§ Information provided
⟨

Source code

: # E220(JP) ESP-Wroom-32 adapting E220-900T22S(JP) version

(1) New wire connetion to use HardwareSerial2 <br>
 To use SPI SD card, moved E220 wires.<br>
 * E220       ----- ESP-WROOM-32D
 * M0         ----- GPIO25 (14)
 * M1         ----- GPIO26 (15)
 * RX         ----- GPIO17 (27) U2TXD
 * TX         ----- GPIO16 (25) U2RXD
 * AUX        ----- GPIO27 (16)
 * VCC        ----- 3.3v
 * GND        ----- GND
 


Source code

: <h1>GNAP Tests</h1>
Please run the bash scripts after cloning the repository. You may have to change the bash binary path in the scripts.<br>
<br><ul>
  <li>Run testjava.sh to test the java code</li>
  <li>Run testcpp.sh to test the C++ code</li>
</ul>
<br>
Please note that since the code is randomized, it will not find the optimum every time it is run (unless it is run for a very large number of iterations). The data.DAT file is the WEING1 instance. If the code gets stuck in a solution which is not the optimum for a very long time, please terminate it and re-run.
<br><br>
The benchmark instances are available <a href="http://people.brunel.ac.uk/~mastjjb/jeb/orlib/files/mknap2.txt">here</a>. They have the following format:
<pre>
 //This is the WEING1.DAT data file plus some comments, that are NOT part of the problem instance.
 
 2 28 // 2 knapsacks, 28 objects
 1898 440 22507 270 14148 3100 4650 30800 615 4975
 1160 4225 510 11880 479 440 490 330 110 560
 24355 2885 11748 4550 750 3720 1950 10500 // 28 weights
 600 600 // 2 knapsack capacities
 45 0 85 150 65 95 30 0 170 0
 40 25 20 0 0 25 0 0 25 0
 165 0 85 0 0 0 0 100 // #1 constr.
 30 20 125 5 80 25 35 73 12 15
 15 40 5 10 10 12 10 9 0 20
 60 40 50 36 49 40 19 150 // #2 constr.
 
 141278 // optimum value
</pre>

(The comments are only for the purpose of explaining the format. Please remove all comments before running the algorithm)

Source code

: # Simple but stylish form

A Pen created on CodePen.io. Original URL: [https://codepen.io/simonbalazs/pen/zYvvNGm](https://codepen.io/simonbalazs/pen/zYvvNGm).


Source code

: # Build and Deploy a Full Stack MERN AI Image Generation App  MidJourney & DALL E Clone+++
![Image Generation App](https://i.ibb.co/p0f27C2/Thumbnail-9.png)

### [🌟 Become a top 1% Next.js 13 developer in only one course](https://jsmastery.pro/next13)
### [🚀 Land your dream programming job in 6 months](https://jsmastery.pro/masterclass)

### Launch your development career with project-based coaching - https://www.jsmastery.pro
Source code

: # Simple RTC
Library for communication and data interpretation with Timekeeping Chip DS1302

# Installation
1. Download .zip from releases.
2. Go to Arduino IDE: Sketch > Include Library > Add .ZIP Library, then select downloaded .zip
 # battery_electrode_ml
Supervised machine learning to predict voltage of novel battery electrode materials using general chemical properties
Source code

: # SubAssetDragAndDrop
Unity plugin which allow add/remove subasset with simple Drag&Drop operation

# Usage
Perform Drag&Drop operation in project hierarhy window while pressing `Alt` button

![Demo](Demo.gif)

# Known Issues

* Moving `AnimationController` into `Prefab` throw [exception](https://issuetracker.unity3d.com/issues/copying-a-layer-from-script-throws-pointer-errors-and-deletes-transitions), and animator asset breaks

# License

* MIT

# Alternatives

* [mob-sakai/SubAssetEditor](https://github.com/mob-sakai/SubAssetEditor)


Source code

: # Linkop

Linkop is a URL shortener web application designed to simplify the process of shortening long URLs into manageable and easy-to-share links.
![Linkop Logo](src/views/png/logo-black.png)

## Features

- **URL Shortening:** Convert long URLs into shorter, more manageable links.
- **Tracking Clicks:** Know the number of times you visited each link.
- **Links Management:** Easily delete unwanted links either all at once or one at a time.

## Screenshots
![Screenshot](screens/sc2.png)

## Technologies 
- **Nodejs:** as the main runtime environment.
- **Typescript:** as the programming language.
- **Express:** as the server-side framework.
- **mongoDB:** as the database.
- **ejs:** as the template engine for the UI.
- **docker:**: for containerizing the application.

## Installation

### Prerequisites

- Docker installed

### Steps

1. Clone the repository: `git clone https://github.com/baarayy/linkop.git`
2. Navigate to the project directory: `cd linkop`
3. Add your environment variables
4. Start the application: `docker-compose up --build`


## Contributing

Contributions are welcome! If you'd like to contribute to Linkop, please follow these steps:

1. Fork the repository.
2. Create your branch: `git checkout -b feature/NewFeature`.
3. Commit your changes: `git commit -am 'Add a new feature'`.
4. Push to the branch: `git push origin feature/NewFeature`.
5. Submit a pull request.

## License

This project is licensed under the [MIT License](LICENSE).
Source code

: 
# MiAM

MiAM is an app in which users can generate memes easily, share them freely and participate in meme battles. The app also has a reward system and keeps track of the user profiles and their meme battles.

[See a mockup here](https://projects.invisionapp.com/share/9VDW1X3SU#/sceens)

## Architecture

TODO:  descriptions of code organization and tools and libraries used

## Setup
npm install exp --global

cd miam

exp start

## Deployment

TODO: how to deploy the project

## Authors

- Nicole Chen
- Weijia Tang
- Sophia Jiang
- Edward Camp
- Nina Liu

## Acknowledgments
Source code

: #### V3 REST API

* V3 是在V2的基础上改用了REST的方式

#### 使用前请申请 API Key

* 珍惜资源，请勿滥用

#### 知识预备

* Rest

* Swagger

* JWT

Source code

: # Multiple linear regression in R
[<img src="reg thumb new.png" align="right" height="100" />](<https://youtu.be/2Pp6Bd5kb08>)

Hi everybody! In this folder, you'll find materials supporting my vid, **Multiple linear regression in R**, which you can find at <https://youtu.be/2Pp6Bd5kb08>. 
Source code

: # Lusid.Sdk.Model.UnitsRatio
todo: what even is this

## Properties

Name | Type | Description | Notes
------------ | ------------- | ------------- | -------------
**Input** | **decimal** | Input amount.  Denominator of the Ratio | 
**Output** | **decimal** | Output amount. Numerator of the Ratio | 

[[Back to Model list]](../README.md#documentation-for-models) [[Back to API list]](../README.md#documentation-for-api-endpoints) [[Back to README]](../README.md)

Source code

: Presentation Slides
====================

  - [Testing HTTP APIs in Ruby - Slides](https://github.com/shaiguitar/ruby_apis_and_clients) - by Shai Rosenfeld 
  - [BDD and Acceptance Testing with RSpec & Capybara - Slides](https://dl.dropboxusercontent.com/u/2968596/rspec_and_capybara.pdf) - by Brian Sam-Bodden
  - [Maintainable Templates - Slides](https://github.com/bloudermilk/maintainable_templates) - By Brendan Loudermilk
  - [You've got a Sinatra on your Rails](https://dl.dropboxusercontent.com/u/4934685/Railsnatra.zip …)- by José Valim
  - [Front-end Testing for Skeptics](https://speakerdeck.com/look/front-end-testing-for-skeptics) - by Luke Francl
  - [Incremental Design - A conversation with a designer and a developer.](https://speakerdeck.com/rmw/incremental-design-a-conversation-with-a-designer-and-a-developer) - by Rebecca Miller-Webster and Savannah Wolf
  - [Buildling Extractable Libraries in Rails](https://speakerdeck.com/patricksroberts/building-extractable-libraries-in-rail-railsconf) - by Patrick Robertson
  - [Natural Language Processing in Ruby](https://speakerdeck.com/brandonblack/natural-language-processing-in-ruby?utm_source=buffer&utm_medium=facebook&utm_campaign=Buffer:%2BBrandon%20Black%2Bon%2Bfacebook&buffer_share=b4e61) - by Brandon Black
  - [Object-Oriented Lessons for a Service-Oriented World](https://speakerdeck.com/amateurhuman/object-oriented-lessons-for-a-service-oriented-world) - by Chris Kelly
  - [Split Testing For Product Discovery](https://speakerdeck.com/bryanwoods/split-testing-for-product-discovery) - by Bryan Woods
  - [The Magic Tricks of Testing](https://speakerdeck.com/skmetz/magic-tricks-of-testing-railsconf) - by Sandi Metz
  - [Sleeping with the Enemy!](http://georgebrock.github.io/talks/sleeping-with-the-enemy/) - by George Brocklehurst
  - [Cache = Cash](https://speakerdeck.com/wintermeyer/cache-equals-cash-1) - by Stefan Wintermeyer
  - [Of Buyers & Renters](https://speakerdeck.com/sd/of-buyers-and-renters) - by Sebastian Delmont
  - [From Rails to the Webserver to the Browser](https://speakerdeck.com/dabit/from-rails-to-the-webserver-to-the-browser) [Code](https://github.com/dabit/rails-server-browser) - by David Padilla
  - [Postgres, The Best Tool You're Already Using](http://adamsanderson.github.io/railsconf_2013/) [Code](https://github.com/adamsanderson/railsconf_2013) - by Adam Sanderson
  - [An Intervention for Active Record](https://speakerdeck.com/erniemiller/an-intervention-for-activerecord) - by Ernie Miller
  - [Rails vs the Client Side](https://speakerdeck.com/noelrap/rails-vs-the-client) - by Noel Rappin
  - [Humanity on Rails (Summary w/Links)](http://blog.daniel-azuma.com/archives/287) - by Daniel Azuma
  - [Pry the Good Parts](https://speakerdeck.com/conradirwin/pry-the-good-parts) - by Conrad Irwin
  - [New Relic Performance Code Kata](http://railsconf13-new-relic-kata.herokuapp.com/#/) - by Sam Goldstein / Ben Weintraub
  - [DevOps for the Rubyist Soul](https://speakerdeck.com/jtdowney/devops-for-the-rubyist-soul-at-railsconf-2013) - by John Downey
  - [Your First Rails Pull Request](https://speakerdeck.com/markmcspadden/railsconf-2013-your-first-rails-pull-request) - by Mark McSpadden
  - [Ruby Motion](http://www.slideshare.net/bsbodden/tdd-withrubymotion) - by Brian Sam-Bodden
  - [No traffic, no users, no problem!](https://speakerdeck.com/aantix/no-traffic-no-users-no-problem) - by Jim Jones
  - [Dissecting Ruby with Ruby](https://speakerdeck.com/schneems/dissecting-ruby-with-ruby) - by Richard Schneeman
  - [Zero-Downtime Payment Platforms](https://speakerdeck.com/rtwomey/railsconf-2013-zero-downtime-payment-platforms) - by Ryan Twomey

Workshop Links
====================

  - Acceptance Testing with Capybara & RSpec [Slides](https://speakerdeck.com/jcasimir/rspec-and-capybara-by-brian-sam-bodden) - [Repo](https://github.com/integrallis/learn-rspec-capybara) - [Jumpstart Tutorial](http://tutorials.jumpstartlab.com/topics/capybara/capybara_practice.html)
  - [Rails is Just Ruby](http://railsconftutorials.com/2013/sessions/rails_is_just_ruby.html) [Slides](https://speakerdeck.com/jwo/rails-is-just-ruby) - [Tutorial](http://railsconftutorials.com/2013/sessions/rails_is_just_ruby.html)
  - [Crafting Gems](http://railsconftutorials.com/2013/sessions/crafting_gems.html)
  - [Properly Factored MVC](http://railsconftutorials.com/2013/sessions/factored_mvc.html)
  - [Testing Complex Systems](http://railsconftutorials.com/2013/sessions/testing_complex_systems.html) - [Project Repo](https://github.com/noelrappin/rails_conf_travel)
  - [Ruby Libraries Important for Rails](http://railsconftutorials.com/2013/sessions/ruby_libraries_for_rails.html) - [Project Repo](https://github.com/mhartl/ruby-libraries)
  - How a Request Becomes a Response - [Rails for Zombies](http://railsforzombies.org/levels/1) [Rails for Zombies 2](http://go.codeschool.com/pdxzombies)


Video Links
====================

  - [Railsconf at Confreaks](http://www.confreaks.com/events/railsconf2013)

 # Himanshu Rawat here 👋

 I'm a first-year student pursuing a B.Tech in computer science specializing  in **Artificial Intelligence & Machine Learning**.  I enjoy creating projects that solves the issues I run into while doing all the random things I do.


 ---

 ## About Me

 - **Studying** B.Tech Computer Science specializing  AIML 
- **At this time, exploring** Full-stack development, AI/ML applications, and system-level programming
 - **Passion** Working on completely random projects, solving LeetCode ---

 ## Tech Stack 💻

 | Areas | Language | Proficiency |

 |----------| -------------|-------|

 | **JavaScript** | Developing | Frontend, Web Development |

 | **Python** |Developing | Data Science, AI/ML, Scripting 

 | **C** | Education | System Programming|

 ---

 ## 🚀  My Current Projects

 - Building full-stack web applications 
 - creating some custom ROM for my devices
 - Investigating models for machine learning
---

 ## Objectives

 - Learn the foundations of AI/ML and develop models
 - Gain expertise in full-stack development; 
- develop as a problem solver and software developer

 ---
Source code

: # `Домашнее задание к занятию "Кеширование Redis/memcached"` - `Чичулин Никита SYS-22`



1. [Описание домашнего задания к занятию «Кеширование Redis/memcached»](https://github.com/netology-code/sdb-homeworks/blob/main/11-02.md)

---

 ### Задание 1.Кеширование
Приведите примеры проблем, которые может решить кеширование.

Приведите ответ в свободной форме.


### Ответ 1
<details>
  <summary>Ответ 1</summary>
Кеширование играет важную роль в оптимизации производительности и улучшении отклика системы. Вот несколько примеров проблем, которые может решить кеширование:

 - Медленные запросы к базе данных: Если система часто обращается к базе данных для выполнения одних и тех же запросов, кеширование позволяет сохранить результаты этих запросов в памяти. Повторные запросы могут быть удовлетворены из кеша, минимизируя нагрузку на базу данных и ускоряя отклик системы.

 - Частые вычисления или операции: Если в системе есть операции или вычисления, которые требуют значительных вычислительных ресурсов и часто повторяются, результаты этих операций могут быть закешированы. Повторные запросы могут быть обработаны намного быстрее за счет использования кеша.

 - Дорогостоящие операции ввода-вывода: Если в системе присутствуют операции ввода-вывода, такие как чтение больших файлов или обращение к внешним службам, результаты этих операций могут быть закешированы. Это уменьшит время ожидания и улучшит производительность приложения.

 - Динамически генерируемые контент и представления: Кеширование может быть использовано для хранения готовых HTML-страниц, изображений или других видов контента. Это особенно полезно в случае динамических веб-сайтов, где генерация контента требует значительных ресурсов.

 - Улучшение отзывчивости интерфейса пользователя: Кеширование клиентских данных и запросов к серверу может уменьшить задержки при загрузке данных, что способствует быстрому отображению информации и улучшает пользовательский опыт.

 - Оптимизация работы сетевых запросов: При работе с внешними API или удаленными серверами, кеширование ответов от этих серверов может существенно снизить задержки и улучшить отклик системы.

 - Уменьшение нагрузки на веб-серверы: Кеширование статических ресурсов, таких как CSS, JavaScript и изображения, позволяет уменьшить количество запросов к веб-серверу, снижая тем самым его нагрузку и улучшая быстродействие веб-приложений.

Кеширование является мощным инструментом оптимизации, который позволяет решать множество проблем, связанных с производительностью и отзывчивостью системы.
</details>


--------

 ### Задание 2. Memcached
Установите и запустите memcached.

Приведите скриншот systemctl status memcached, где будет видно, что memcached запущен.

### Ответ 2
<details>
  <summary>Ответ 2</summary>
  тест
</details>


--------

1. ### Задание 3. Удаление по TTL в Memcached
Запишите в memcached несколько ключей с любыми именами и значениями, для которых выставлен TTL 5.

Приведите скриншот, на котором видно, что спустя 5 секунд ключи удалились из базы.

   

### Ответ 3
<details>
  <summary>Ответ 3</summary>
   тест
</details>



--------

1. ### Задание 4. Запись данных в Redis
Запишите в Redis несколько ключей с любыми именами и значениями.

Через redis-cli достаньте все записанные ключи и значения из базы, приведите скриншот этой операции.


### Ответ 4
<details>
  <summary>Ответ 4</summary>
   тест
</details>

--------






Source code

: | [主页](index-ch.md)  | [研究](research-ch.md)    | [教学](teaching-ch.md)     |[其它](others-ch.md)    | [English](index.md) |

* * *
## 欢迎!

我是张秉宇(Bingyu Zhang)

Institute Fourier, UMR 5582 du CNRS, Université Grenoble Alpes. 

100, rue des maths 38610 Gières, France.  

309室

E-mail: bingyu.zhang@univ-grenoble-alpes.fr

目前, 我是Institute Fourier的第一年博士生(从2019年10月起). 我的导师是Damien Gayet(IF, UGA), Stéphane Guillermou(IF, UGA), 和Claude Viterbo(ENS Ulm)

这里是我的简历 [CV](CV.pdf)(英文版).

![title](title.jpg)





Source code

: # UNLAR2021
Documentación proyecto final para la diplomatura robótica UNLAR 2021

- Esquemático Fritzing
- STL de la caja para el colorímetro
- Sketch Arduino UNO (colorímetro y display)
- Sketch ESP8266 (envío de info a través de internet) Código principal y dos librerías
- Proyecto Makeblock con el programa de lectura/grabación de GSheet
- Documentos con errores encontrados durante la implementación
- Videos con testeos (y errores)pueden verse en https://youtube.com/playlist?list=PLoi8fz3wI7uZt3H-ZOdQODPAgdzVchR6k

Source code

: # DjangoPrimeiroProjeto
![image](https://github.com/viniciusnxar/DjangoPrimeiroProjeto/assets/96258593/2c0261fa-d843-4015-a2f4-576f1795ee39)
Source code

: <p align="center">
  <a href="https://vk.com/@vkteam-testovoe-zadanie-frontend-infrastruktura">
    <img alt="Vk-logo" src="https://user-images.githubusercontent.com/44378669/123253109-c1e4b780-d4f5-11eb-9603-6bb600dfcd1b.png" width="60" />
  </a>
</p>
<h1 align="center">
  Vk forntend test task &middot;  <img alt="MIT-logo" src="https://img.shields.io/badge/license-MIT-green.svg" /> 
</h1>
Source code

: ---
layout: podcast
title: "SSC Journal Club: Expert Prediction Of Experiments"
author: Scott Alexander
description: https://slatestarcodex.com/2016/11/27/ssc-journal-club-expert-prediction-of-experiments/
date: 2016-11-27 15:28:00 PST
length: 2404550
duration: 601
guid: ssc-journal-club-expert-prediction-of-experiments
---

⟩

§ What to work on
Would you restate, word for word, every line of the listing from its first line through the line with "----- GPIO26 (15)"?

§ Solution to the problem
Source code

: # E220(JP) ESP-Wroom-32 adapting E220-900T22S(JP) version

(1) New wire connetion to use HardwareSerial2 <br>
 To use SPI SD card, moved E220 wires.<br>
 * E220       ----- ESP-WROOM-32D
 * M0         ----- GPIO25 (14)
 * M1         ----- GPIO26 (15)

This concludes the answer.